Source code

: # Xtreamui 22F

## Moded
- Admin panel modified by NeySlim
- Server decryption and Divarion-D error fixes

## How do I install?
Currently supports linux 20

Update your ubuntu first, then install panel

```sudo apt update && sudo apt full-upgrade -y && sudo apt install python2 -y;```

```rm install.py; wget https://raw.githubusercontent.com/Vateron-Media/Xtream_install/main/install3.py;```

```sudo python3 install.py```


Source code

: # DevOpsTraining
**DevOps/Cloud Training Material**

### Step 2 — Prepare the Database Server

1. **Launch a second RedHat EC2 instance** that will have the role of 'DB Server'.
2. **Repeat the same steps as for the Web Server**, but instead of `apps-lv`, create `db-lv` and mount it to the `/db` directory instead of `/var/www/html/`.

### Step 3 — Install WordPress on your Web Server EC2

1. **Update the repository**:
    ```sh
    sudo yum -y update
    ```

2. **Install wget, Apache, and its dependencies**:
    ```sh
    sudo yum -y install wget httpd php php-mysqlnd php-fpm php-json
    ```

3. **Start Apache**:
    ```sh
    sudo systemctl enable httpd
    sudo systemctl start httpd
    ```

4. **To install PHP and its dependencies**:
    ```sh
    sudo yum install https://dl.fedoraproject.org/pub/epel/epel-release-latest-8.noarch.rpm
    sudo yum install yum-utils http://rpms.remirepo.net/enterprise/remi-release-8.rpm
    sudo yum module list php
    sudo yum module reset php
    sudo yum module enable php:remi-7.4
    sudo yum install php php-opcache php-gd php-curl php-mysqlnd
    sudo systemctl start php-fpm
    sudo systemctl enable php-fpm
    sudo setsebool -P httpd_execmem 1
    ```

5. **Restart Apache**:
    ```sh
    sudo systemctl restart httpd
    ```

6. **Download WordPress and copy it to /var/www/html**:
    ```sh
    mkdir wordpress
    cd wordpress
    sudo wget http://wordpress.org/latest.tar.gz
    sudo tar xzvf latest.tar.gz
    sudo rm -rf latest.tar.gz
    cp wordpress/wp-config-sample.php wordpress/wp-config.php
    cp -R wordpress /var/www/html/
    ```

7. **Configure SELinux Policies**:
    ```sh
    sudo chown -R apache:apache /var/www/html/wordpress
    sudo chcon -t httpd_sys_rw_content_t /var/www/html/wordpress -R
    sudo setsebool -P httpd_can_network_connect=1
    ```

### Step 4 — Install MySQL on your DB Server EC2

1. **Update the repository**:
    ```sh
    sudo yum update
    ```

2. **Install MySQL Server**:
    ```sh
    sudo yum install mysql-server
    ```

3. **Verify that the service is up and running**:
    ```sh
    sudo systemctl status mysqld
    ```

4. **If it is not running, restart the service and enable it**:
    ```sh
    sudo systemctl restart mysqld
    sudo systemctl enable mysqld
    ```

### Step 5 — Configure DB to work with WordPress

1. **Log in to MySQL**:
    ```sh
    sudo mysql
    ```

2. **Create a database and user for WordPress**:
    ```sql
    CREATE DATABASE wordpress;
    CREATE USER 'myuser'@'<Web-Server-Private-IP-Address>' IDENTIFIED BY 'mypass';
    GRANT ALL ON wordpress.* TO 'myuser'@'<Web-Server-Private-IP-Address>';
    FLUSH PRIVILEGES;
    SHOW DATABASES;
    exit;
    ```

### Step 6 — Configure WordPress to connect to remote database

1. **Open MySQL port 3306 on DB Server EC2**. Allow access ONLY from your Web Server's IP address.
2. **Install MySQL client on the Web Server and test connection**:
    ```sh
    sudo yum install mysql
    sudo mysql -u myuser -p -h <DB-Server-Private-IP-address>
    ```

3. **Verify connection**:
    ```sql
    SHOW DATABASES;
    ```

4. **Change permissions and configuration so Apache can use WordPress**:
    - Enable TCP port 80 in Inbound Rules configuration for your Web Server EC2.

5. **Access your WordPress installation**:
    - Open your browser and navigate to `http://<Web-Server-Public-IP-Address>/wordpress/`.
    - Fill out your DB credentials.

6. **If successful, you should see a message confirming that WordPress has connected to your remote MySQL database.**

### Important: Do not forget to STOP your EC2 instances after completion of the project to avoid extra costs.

- _Exercise objective_: Filter the listing above so that only lines holding the word "panel" remain, and report those lines.

- _Written solution_:
- Admin panel modified by NeySlim
Update your ubuntu first, then install panel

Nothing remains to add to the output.